SOURCE MATERIAL:
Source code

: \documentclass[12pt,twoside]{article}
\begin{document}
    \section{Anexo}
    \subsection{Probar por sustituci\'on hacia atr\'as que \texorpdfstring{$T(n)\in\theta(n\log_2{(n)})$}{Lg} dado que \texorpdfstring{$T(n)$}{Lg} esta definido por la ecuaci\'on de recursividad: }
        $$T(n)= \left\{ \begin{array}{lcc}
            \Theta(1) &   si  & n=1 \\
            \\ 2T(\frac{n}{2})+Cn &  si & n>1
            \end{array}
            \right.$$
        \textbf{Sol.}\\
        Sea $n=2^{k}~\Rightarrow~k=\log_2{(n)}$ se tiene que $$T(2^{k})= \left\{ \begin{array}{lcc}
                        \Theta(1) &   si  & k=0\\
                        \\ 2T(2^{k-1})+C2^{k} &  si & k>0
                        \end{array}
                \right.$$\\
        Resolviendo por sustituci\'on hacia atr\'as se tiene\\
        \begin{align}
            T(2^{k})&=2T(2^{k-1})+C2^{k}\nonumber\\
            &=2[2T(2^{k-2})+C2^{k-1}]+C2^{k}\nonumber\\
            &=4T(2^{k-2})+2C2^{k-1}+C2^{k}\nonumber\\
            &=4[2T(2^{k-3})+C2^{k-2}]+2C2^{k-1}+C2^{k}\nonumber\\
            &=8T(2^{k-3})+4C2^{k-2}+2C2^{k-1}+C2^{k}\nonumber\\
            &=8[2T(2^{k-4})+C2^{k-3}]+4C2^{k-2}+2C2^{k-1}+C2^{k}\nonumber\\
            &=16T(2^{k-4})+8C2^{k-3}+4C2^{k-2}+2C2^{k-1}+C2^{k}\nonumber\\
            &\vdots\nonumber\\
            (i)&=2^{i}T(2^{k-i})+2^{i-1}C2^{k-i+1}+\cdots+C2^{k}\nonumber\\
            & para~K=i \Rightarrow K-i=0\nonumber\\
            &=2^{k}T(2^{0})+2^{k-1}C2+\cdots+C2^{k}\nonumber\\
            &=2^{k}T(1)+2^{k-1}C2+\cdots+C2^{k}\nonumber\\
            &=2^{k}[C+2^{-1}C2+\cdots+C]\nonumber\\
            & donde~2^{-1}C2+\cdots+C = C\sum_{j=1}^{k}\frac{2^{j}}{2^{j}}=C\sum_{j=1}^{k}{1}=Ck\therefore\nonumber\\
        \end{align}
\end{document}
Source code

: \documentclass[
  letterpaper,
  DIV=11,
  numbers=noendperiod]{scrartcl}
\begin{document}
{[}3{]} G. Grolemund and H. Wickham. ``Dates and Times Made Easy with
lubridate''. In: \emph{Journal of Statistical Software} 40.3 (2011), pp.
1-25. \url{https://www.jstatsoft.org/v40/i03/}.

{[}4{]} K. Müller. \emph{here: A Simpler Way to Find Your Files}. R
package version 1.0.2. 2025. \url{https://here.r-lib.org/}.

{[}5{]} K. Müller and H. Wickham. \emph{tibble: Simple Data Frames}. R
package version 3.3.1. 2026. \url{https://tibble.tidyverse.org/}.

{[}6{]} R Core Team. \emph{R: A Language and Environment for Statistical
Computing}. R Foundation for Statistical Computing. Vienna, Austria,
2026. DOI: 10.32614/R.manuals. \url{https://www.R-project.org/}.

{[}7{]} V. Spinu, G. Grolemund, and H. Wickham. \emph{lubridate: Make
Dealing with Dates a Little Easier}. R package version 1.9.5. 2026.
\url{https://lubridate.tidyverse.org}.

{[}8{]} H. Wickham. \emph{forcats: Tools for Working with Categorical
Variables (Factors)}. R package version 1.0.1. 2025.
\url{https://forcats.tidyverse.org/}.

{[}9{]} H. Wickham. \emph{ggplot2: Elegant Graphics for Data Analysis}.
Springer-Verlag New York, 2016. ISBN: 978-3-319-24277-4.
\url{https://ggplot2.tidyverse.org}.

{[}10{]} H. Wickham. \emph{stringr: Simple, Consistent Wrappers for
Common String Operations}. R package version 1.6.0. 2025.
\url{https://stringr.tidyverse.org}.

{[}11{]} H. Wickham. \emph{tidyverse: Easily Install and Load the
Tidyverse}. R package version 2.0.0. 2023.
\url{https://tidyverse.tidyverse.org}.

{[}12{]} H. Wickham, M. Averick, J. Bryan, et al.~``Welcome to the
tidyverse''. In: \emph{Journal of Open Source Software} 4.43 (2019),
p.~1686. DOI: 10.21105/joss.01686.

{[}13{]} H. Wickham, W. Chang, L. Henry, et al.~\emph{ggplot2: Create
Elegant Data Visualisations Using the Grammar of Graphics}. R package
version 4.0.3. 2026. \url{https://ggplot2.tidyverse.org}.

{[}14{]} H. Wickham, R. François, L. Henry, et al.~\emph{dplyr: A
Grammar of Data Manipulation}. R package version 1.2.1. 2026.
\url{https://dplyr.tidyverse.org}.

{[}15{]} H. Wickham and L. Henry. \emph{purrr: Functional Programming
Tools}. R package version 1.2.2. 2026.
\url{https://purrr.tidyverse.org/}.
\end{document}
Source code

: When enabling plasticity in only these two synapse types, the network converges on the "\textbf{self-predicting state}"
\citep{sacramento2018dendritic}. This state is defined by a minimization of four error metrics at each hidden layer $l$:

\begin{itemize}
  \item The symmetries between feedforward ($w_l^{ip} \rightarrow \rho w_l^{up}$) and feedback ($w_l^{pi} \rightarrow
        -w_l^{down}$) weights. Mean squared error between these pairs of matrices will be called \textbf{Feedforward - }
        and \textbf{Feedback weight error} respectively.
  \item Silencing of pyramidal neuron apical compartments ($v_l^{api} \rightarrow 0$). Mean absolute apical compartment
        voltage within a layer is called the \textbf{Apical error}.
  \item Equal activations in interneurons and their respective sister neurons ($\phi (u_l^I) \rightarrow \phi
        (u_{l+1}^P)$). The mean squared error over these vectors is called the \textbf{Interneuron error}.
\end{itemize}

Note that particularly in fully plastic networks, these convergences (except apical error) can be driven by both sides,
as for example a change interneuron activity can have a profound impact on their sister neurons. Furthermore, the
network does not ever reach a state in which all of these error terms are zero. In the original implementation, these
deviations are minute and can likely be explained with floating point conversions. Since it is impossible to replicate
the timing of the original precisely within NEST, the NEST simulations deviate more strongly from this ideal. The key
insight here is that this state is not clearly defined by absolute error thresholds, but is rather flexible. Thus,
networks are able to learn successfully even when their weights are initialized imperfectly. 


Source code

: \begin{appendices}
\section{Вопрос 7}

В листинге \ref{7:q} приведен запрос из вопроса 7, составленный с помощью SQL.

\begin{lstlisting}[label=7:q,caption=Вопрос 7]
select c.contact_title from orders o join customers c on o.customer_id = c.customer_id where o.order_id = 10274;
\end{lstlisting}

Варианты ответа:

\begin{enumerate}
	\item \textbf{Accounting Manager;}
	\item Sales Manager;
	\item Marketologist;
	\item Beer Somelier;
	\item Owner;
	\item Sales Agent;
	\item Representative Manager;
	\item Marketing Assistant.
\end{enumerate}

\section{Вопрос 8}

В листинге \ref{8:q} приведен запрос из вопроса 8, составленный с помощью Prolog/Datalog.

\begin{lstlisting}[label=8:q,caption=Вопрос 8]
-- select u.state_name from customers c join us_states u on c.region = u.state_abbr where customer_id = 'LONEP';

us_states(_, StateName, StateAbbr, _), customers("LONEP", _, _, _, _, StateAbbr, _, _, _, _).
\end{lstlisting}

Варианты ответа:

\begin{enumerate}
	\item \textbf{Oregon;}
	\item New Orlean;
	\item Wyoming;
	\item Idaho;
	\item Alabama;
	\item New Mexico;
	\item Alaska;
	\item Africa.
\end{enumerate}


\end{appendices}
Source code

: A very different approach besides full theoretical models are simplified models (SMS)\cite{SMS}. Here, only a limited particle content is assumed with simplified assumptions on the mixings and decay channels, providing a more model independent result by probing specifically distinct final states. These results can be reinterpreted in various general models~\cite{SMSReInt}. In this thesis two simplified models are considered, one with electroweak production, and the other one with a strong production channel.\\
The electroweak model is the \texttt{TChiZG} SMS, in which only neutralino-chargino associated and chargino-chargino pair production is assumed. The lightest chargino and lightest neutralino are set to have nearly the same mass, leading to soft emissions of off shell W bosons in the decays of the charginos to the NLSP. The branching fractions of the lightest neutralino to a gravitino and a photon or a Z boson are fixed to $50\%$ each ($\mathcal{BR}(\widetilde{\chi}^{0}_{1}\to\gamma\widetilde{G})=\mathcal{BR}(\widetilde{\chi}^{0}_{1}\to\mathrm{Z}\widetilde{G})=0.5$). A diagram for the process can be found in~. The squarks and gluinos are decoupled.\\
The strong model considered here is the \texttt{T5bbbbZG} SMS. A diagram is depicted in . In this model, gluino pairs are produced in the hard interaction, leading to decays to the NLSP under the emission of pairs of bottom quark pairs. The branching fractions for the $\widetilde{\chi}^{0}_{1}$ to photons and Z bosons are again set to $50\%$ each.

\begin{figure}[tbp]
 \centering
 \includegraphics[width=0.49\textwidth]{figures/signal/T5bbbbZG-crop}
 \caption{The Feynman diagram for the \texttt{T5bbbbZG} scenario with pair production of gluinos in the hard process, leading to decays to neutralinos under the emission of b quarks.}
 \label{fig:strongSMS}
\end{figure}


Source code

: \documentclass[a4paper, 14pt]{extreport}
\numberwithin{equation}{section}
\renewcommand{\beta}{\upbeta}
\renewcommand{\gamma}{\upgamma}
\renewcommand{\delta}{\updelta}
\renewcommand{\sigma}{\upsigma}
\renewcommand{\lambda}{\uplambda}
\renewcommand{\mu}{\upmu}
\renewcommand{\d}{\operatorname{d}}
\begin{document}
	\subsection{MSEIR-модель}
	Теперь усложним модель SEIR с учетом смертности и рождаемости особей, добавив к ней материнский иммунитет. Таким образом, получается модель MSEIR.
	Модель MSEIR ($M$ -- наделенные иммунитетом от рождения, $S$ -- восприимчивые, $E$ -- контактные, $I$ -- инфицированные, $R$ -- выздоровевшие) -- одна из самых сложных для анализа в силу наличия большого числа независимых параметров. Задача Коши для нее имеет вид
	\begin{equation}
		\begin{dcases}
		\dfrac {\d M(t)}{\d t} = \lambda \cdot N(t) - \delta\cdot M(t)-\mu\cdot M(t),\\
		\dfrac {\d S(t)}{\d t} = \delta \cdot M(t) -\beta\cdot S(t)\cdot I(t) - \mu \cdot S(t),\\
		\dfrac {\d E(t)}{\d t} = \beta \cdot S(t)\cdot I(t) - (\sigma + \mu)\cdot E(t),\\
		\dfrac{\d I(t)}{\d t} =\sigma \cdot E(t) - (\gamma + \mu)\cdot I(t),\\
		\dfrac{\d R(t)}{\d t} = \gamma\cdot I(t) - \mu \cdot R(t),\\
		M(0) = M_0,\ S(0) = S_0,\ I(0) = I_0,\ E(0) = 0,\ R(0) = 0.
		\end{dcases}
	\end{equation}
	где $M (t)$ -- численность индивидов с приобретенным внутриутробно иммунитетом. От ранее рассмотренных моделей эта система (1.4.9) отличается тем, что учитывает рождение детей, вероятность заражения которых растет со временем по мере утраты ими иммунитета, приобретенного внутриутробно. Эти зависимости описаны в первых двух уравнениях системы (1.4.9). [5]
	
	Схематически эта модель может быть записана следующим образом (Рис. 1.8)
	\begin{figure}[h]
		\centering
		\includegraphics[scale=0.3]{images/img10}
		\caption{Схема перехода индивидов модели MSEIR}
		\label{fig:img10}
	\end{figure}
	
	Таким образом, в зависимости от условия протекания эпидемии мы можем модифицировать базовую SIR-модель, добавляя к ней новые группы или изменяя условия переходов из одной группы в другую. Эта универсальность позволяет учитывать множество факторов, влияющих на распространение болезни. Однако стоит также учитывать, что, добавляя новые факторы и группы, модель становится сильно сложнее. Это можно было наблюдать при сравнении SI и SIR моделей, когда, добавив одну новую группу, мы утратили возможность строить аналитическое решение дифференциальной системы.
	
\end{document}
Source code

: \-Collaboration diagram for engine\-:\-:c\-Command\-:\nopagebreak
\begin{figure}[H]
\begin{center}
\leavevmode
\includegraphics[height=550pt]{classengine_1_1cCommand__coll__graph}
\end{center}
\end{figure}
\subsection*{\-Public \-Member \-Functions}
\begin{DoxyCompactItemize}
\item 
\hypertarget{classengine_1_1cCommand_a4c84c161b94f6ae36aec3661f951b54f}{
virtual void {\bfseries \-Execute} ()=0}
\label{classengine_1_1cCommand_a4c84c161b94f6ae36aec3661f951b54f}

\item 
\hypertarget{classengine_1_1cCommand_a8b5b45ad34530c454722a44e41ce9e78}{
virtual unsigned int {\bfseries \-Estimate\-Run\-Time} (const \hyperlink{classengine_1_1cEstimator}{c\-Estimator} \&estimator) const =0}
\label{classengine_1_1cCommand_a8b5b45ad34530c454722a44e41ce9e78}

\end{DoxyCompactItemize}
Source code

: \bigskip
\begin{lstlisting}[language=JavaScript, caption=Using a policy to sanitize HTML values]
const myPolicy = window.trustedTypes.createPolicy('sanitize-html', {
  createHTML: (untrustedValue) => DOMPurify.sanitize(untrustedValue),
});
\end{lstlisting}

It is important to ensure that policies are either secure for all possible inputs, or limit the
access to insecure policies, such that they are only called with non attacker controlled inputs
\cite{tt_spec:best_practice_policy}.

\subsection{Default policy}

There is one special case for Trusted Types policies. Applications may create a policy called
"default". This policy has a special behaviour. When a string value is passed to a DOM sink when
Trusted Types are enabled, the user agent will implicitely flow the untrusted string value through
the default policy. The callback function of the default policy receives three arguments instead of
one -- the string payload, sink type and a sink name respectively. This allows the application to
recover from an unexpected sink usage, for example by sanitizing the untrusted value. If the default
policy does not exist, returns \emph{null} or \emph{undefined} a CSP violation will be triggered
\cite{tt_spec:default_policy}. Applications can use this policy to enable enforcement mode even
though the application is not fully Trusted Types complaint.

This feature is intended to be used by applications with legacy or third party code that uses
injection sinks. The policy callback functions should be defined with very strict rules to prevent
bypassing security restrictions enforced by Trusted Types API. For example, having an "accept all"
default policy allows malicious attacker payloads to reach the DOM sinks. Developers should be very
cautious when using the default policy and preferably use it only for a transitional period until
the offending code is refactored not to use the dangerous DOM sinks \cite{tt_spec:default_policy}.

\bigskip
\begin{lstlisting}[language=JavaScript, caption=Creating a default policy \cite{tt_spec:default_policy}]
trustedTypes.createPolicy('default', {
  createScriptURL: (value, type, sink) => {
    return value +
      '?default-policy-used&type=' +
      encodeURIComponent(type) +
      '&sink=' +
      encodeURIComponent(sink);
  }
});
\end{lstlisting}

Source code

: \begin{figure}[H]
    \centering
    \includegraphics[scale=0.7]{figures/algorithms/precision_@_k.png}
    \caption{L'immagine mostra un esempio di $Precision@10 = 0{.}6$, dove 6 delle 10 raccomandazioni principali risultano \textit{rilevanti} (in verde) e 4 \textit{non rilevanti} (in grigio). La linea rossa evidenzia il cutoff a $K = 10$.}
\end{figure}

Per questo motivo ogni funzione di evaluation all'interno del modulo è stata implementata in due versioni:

WORK TO BE COMPLETED: Which lines of the material contain "LONEP"? List them.

PROBLEM SOLUTION:
-- select u.state_name from customers c join us_states u on c.region = u.state_abbr where customer_id = 'LONEP';
us_states(_, StateName, StateAbbr, _), customers("LONEP", _, _, _, _, StateAbbr, _, _, _, _).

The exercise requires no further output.